What is the inciting incident that sparks a memoir? This question might apply to fiction writers too. It is any turning point in a life. For memoirists, Kaylie Jones says it’s the moment ‘the rock came through the window’; the day one’s life went ‘careening out of control’.
The inciting incident is a great place to start. Once we’ve identified our salient moment, the stage is set for unfolding of the narrative.
I might joke that I have an inciting incident every day (J). But for the purposes of memoir, it is the event that pertains to that one particular story you are writing.
Pat Conroy, author of The Death of Santina, begins with the day his violent, fighter pilot father moved the whole family interstate on the eve of Pat’s graduation from his much beloved school. Cheryl Strayed pulled up stumps on her waitressing job after the death of her mother and the disintegration of her marriage, deciding to trek The Pacific Crest Trail alone.. Wild – according to the memoir’s blurb – is a ‘A Journey from Lost to Found.’
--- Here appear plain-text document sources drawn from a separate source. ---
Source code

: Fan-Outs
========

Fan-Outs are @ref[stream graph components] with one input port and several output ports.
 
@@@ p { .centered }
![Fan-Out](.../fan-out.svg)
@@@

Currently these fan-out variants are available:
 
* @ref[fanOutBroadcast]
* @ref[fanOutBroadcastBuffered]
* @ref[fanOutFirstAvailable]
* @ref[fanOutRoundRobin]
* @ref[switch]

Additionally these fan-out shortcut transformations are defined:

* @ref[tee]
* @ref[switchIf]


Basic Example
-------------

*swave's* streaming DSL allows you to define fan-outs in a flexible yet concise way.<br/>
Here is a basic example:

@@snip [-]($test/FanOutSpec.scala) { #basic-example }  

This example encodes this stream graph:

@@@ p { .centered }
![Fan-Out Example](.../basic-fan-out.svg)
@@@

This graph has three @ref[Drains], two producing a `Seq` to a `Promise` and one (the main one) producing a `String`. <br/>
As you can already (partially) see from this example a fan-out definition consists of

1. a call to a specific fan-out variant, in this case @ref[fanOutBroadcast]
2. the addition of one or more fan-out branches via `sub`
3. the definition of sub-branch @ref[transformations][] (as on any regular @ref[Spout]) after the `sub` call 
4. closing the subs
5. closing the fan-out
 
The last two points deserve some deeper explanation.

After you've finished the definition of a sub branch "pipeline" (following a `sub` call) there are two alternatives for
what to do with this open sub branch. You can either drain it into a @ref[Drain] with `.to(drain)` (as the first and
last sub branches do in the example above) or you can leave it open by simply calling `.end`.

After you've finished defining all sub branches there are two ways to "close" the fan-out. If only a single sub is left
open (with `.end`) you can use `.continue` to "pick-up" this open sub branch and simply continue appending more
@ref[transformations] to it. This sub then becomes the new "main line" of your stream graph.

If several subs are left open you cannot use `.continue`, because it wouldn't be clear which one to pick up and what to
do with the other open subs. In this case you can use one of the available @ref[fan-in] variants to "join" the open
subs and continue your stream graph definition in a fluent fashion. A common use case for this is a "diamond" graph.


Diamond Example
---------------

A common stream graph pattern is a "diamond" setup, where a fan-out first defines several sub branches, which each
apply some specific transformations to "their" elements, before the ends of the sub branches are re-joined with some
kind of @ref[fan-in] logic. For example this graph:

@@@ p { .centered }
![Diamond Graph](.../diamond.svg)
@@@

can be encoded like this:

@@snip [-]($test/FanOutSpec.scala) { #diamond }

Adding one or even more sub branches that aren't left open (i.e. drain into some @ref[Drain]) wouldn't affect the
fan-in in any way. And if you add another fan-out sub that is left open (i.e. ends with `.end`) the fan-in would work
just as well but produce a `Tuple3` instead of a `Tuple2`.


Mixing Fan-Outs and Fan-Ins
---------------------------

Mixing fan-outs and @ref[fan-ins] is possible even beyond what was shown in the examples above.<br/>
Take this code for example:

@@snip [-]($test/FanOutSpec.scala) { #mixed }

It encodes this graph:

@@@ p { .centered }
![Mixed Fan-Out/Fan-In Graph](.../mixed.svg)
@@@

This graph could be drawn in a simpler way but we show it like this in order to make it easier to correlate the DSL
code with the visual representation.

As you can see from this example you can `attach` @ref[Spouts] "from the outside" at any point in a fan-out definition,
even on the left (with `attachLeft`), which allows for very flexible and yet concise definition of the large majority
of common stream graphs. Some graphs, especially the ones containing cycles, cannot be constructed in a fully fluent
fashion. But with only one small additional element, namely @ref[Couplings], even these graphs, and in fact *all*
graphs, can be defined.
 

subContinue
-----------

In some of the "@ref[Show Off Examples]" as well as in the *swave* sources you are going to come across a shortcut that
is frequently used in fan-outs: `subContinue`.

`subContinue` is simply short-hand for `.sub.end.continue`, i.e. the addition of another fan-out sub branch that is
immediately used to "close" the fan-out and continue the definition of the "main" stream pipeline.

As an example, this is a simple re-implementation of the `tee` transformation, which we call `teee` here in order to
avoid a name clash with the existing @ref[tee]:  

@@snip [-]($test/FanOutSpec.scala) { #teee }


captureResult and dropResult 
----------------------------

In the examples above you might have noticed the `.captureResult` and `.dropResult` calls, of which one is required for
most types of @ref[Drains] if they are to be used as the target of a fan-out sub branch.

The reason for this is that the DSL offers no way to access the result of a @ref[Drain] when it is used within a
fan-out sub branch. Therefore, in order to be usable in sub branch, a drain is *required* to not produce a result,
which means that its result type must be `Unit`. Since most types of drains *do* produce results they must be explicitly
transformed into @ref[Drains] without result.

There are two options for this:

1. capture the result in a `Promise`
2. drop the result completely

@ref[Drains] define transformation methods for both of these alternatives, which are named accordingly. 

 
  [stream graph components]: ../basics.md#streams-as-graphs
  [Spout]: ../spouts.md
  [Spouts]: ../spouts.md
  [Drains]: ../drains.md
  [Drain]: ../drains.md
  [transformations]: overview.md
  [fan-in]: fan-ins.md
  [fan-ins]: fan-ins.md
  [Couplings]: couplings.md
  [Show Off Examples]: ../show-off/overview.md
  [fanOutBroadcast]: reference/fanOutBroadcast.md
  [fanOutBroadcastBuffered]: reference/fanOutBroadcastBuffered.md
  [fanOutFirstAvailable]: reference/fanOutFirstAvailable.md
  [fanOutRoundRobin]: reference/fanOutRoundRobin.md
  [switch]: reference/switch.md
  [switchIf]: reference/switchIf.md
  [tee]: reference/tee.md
My ‘brick came through the window’ in a less visible moment when my dying, ex-servicemen father turned away from me on his hospital bed. In that instant I realised that my writing about the plight of returned soldiers and their families, was really about my relationship with him.
The inciting incident might be a little harder to spot in a work of fiction. Yet there must be an observation or event buried away somewhere that lies at the heart of the author’s idea, Together fiction and non-fiction writers will, each in their own way, nudge life’s narrative forward – as do our poets. More on them another time.